– Илья, ты…
– Я провожу Маюшку и вернусь, – сказал я.
– Не надо, останься, – сказала Маюшка.
– С ума сошла, ночь на дворе, куда одна-то?
– Я бегом. Хотите, позвоню, как доберусь, – и не смотрит на меня. Боится наедине остаться, да ещё ночь, тёмный город.
– Я провожу, – повторил я. – В советское-то время нечего было болтаться, а теперь подавно.
– Я прошу тебя, – сказала Маюшка, впервые после того, как мы вышли из подъезда, взглянув на меня очень быстрым, вскользь, взглядом, но я увидел, как горят её глаза.
Я всё понял…
И ничего не понял…
А я выскочила из этого странного особняка, где жили теперь мои родители, о которых я не думала шесть лет, и побежала так, будто за мной гонятся.
Я добежала до квартиры, где я так сказочно живу, бегом, через тёмный, вонючий подъезд, к двери, я и ключ не взяла. Но дверь… открыта. Только будь дома, Васенька, только будь дома…
Конечно, я дома. И жду её. Я чувствовал, я так и знал, что придёт. Не знаю, что за припадок случился с ней, но не может быть, не может быть, чтобы вот так вдруг она бросила меня. И не вдруг не может. Она меня не может бросить. Никогда…
Я не спал, конечно, но постель разложил и смотрел телевизор, когда она вошла и остановилась у двери, закрыв её за собой. Я сел и откинул одеяло, приглашая её к себе в нагретое мной гнездо.
Она мгновенно сбросила одежду и легла рядом со мной, глядя на меня блестящими глазами.
– Прости меня, – только и сказала.
– Бывает, – сказал я, обнимая её, с холодными волосами и разгоряченным от бега телом…
Глава 2. Грустно
Сказать, что мои дела шли хорошо, это поскромничать с эпитетами. Со времени перехода на хозрасчет, с тем, что умерли почти все отрасли отечественной промышленности, наш приборный завод оказался нужен тем, кто остался наплаву. Наше процветание только росло и ширилось. Потянулись контракты за границу, и по всей стране, бывшему СССР. Мало нашлось бы предприятий, работающих как наш завод. Все оборонные закрылись, так и не сумев научиться лить титановые кастрюли вместо деталей для самолётов и танков. И рабочие, и инженеры потянулись на рынки и в челноки, таская клетчатые баулы из Турции и Китая со всяким тряпьём, наводняя им всё и вся. Теперь дефицита не существовало.
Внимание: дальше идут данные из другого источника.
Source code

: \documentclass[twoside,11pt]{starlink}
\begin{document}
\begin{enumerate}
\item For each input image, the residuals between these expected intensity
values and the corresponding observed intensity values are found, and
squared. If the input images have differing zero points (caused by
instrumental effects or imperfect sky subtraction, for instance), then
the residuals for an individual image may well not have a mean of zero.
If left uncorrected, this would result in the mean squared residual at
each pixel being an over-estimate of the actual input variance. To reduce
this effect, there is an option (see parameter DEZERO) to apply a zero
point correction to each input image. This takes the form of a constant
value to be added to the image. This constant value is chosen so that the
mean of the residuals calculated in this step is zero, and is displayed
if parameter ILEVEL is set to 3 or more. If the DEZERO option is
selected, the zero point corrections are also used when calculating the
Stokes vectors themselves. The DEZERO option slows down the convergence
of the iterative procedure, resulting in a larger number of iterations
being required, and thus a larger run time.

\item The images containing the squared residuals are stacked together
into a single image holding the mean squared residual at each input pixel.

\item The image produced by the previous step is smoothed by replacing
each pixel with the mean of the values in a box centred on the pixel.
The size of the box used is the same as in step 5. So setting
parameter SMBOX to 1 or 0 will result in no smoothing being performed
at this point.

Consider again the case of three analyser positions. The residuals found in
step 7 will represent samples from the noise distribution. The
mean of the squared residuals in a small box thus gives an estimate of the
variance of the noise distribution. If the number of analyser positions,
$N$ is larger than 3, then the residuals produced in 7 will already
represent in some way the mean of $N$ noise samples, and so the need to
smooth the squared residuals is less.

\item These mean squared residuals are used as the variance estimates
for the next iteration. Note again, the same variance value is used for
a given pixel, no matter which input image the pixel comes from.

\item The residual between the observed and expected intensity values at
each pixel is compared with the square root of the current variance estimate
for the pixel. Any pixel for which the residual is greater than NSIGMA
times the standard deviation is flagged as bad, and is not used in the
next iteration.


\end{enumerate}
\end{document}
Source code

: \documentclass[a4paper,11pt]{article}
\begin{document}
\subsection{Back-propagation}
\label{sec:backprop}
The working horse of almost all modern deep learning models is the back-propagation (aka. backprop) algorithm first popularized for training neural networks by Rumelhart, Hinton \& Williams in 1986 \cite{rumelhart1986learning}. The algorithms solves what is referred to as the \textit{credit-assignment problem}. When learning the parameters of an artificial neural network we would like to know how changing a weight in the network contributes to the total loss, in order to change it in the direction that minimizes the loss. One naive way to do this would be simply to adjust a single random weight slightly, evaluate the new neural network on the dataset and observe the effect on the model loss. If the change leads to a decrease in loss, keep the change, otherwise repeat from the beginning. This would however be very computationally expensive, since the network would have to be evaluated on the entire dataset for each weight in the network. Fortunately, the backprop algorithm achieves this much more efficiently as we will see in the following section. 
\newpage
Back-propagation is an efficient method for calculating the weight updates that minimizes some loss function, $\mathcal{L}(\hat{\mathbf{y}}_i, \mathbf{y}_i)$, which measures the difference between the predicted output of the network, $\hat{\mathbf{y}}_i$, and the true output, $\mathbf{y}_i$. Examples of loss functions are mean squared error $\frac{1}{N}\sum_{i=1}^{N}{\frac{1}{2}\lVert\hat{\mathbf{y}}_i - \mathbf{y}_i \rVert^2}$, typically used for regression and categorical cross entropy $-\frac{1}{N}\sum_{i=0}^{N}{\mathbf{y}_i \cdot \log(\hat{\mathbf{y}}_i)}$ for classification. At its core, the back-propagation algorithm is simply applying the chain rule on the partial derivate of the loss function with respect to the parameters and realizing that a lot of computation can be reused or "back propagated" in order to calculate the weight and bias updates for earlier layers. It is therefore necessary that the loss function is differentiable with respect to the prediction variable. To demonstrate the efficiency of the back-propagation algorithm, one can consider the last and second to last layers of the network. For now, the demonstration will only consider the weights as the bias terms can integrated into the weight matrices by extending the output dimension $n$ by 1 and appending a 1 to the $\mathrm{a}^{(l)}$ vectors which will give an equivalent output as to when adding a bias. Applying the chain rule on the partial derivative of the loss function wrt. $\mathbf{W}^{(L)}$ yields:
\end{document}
Теперь было всё. Громадные рынки в столице и во всех городах стали лицом новой экономики.
Но мы с Лидой там ничего не покупали. Очень приличные бутики снабжали одеждой нас и Татьяну Павловну. И наш дом преобразился из особнячка непонятных стилей и времён в настоящий современный красавец. Я горжусь и домом, и моей красавицей-женой, мне приятно, когда приходящие в мой дом партнёры восхищаются ею и спрашивают, насколько же она меня моложе.
Мы с Лидой очень сблизились теперь. Больше, чем раньше. Ни она, ни я не тратили теперь эмоций вне дома. Меня научил горький опыт прошлого, а Лида, я думаю, перестала делать то же, потому что прекратил я.
И то, что у нас теперь нет детей, тоже сближает нас. Паршивую овцу, что ушла в обнимку со своим любовником-извращенцем я исключил не только из моего сердца, но даже из мыслей. Я заставил Лиду выбросить все её фотографии и никогда ничего мне не рассказывать. Я ничего не хочу знать. Будто её не было. Не представляю, что было бы, если бы я увидел её снова. Не хочу вспоминать даже её имя.
Но иногда она приходит ко мне во сне. Это мучительные и тяжкие сны, как те, которые приводят умерших, и ты силишься понять, чего же они хотят от тебя. Вся тьма, что владела мной в те месяцы, сразу оживает во мне и ладони зудят от бессильного желания избить кого-нибудь…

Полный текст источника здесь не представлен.